_EXERCISE PROMPT_
Reproduce the listing in full, pictures excluded.

_MATERIAL FOR THIS EXERCISE_
────────────────────

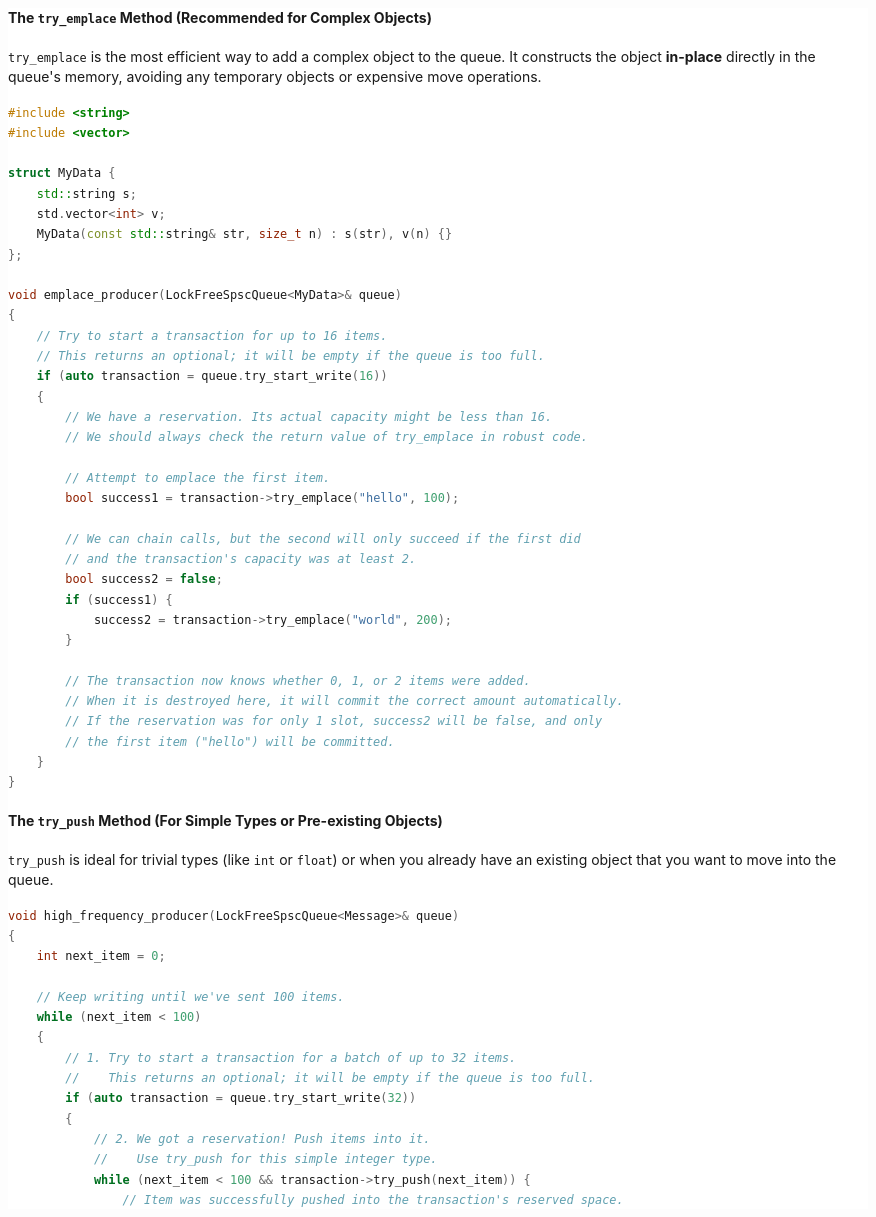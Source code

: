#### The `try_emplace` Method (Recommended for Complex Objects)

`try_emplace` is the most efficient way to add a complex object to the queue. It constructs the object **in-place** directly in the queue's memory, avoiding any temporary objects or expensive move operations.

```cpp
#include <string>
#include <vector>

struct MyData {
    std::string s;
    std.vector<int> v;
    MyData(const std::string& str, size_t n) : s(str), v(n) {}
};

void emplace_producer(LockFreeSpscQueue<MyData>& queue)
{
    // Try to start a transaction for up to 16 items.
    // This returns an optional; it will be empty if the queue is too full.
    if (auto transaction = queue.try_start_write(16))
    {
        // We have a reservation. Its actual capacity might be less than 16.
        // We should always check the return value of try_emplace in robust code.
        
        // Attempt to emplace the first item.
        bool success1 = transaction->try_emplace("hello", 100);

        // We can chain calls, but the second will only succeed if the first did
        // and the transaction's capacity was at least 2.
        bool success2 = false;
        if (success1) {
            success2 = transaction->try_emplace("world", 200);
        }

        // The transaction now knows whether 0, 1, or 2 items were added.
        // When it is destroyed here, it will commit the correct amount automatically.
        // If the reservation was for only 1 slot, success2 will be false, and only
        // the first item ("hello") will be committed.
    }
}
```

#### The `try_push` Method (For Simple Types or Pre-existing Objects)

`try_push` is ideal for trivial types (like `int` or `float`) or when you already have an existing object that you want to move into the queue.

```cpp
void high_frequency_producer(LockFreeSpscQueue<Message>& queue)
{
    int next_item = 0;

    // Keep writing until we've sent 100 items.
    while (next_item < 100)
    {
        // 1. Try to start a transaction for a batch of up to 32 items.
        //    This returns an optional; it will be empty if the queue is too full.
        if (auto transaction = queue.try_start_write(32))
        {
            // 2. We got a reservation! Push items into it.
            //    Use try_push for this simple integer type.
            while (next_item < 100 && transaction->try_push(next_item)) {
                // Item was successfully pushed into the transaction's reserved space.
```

────────────────────

_REPLY TO THE TASK_
Source code

:#### The `try_emplace` Method (Recommended for Complex Objects)

`try_emplace` is the most efficient way to add a complex object to the queue. It constructs the object **in-place** directly in the queue's memory, avoiding any temporary objects or expensive move operations.

```cpp
#include <string>
#include <vector>

struct MyData {
    std::string s;
    std.vector<int> v;
    MyData(const std::string& str, size_t n) : s(str), v(n) {}
};

void emplace_producer(LockFreeSpscQueue<MyData>& queue)
{
    // Try to start a transaction for up to 16 items.
    // This returns an optional; it will be empty if the queue is too full.
    if (auto transaction = queue.try_start_write(16))
    {
        // We have a reservation. Its actual capacity might be less than 16.
        // We should always check the return value of try_emplace in robust code.
        
        // Attempt to emplace the first item.
        bool success1 = transaction->try_emplace("hello", 100);

        // We can chain calls, but the second will only succeed if the first did
        // and the transaction's capacity was at least 2.
        bool success2 = false;
        if (success1) {
            success2 = transaction->try_emplace("world", 200);
        }

        // The transaction now knows whether 0, 1, or 2 items were added.
        // When it is destroyed here, it will commit the correct amount automatically.
        // If the reservation was for only 1 slot, success2 will be false, and only
        // the first item ("hello") will be committed.
    }
}
```

#### The `try_push` Method (For Simple Types or Pre-existing Objects)

`try_push` is ideal for trivial types (like `int` or `float`) or when you already have an existing object that you want to move into the queue.

```cpp
void high_frequency_producer(LockFreeSpscQueue<Message>& queue)
{
    int next_item = 0;

    // Keep writing until we've sent 100 items.
    while (next_item < 100)
    {
        // 1. Try to start a transaction for a batch of up to 32 items.
        //    This returns an optional; it will be empty if the queue is too full.
        if (auto transaction = queue.try_start_write(32))
        {
            // 2. We got a reservation! Push items into it.
            //    Use try_push for this simple integer type.
            while (next_item < 100 && transaction->try_push(next_item)) {
                // Item was successfully pushed into the transaction's reserved space.
```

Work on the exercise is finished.